PROVIDED RECORDS: Begin
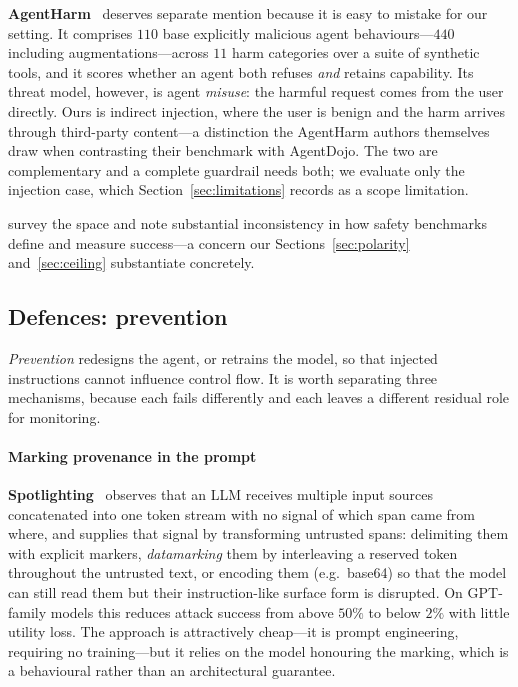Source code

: \documentclass[preprint,12pt,authoryear]{elsarticle}
\theoremstyle{definition}
\begin{document}
\textbf{AgentHarm}~\citep{andriushchenko2025agentharm} deserves separate mention
because it is easy to mistake for our setting. It comprises $110$ base explicitly
malicious agent behaviours---$440$ including augmentations---across $11$ harm categories over
a suite of synthetic tools, and it scores whether an agent both refuses \emph{and}
retains capability. Its threat model, however, is agent \emph{misuse}: the harmful request
comes from the user directly. Ours is indirect injection, where the user is benign
and the harm arrives through third-party content---a distinction the AgentHarm
authors themselves draw when contrasting their benchmark with AgentDojo. The two
are complementary and a complete guardrail needs both; we evaluate only the
injection case, which Section~\ref{sec:limitations} records as a scope
limitation.

\citet{li2026taxonomy} survey the space and note substantial inconsistency in
how safety benchmarks define and measure success---a concern our
Sections~\ref{sec:polarity} and~\ref{sec:ceiling} substantiate concretely.

\subsection{Defences: prevention}

\emph{Prevention} redesigns the agent, or retrains the model, so that injected
instructions cannot influence control flow. It is worth separating three
mechanisms, because each fails differently and each leaves a different residual
role for monitoring.

\paragraph{Marking provenance in the prompt}
\textbf{Spotlighting}~\citep{hines2024spotlighting} observes that an LLM receives
multiple input sources concatenated into one token stream with no signal of which
span came from where, and supplies that signal by transforming untrusted spans:
delimiting them with explicit markers, \emph{datamarking} them by interleaving a
reserved token throughout the untrusted text, or encoding them (e.g.\ base64) so
that the model can still read them but their instruction-like surface form is
disrupted. On GPT-family models this reduces attack success from above $50\%$ to
below $2\%$ with little utility loss. The approach is attractively cheap---it is
prompt engineering, requiring no training---but it relies on the model honouring
the marking, which is a behavioural rather than an architectural guarantee.
\end{document}
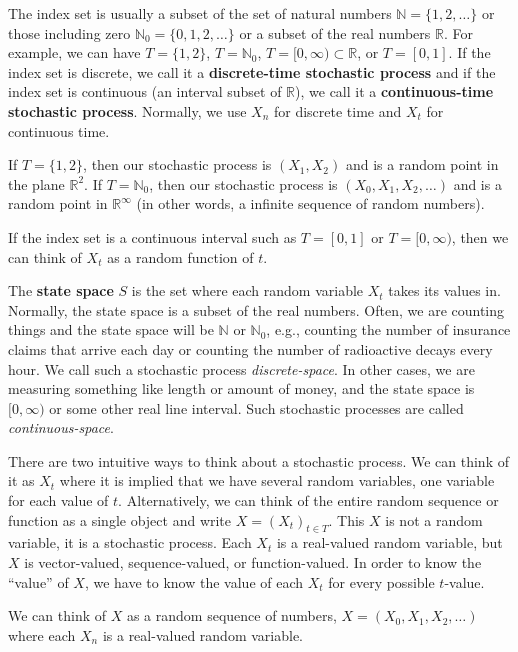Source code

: \documentclass[
]{article}
\begin{document}
The index set is usually a subset of the set of natural numbers
\(\mathbb N=\{1,2,\ldots\}\) or those including zero
\(\mathbb N_0=\{0,1,2,\ldots\}\) or a subset of the real numbers
\(\mathbb R\). For example, we can have \(T=\{1,2\}\), \(T=\mathbb N_0\),
\(T=[0,\infty)\subset\mathbb R\), or \(T=[0,1]\). If the index set is
discrete, we call it a \textbf{discrete-time stochastic process} and if the
index set is continuous (an interval subset of \(\mathbb R\)), we call it
a \textbf{continuous-time stochastic process}. Normally, we use \(X_n\) for
discrete time and \(X_t\) for continuous time.

If \(T=\{1,2\}\), then our stochastic process is \((X_1,X_2)\) and is a
random point in the plane \(\mathbb R^2\). If \(T=\mathbb N_0\), then our
stochastic process is \((X_0, X_1,X_2,\ldots)\) and is a random point in
\(\mathbb R^\infty\) (in other words, a infinite sequence of random
numbers).

If the index set is a continuous interval such as \(T=[0,1]\) or
\(T=[0,\infty)\), then we can think of \(X_t\) as a random function of \(t\).

The \textbf{state space} \(S\) is the set where each random variable \(X_t\)
takes its values in. Normally, the state space is a subset of the real
numbers. Often, we are counting things and the state space will be
\(\mathbb N\) or \(\mathbb N_0\), e.g., counting the number of insurance
claims that arrive each day or counting the number of radioactive decays
every hour. We call such a stochastic process \emph{discrete-space}. In other
cases, we are measuring something like length or amount of money, and
the state space is \([0,\infty)\) or some other real line interval. Such
stochastic processes are called \emph{continuous-space}.

There are two intuitive ways to think about a stochastic process. We can
think of it as \(X_t\) where it is implied that we have several random
variables, one variable for each value of \(t\). Alternatively, we can
think of the entire random sequence or function as a single object and
write \(X=(X_t)_{t\in T}\). This \(X\) is not a random variable, it is a
stochastic process. Each \(X_t\) is a real-valued random variable, but \(X\)
is vector-valued, sequence-valued, or function-valued. In order to know
the ``value'' of \(X\), we have to know the value of each \(X_t\) for every
possible \(t\)-value.

We can think of \(X\) as a random sequence of numbers,
\(X=(X_0,X_1,X_2,\ldots)\) where each \(X_n\) is a real-valued random
variable.
\end{document}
PROVIDED RECORDS: End
THE PROBLEM. Taking each record in turn, retype it exactly and drop any picture.

RESPONSE BOX.
Source code

: \documentclass[preprint,12pt,authoryear]{elsarticle}
\theoremstyle{definition}
\begin{document}
\textbf{AgentHarm}~\citep{andriushchenko2025agentharm} deserves separate mention
because it is easy to mistake for our setting. It comprises $110$ base explicitly
malicious agent behaviours---$440$ including augmentations---across $11$ harm categories over
a suite of synthetic tools, and it scores whether an agent both refuses \emph{and}
retains capability. Its threat model, however, is agent \emph{misuse}: the harmful request
comes from the user directly. Ours is indirect injection, where the user is benign
and the harm arrives through third-party content---a distinction the AgentHarm
authors themselves draw when contrasting their benchmark with AgentDojo. The two
are complementary and a complete guardrail needs both; we evaluate only the
injection case, which Section~\ref{sec:limitations} records as a scope
limitation.

\citet{li2026taxonomy} survey the space and note substantial inconsistency in
how safety benchmarks define and measure success---a concern our
Sections~\ref{sec:polarity} and~\ref{sec:ceiling} substantiate concretely.

\subsection{Defences: prevention}

\emph{Prevention} redesigns the agent, or retrains the model, so that injected
instructions cannot influence control flow. It is worth separating three
mechanisms, because each fails differently and each leaves a different residual
role for monitoring.

\paragraph{Marking provenance in the prompt}
\textbf{Spotlighting}~\citep{hines2024spotlighting} observes that an LLM receives
multiple input sources concatenated into one token stream with no signal of which
span came from where, and supplies that signal by transforming untrusted spans:
delimiting them with explicit markers, \emph{datamarking} them by interleaving a
reserved token throughout the untrusted text, or encoding them (e.g.\ base64) so
that the model can still read them but their instruction-like surface form is
disrupted. On GPT-family models this reduces attack success from above $50\%$ to
below $2\%$ with little utility loss. The approach is attractively cheap---it is
prompt engineering, requiring no training---but it relies on the model honouring
the marking, which is a behavioural rather than an architectural guarantee.
\end{document}
Source code

: \documentclass[
]{article}
\begin{document}
The index set is usually a subset of the set of natural numbers
\(\mathbb N=\{1,2,\ldots\}\) or those including zero
\(\mathbb N_0=\{0,1,2,\ldots\}\) or a subset of the real numbers
\(\mathbb R\). For example, we can have \(T=\{1,2\}\), \(T=\mathbb N_0\),
\(T=[0,\infty)\subset\mathbb R\), or \(T=[0,1]\). If the index set is
discrete, we call it a \textbf{discrete-time stochastic process} and if the
index set is continuous (an interval subset of \(\mathbb R\)), we call it
a \textbf{continuous-time stochastic process}. Normally, we use \(X_n\) for
discrete time and \(X_t\) for continuous time.

If \(T=\{1,2\}\), then our stochastic process is \((X_1,X_2)\) and is a
random point in the plane \(\mathbb R^2\). If \(T=\mathbb N_0\), then our
stochastic process is \((X_0, X_1,X_2,\ldots)\) and is a random point in
\(\mathbb R^\infty\) (in other words, a infinite sequence of random
numbers).

If the index set is a continuous interval such as \(T=[0,1]\) or
\(T=[0,\infty)\), then we can think of \(X_t\) as a random function of \(t\).

The \textbf{state space} \(S\) is the set where each random variable \(X_t\)
takes its values in. Normally, the state space is a subset of the real
numbers. Often, we are counting things and the state space will be
\(\mathbb N\) or \(\mathbb N_0\), e.g., counting the number of insurance
claims that arrive each day or counting the number of radioactive decays
every hour. We call such a stochastic process \emph{discrete-space}. In other
cases, we are measuring something like length or amount of money, and
the state space is \([0,\infty)\) or some other real line interval. Such
stochastic processes are called \emph{continuous-space}.

There are two intuitive ways to think about a stochastic process. We can
think of it as \(X_t\) where it is implied that we have several random
variables, one variable for each value of \(t\). Alternatively, we can
think of the entire random sequence or function as a single object and
write \(X=(X_t)_{t\in T}\). This \(X\) is not a random variable, it is a
stochastic process. Each \(X_t\) is a real-valued random variable, but \(X\)
is vector-valued, sequence-valued, or function-valued. In order to know
the ``value'' of \(X\), we have to know the value of each \(X_t\) for every
possible \(t\)-value.

We can think of \(X\) as a random sequence of numbers,
\(X=(X_0,X_1,X_2,\ldots)\) where each \(X_n\) is a real-valued random
variable.
\end{document}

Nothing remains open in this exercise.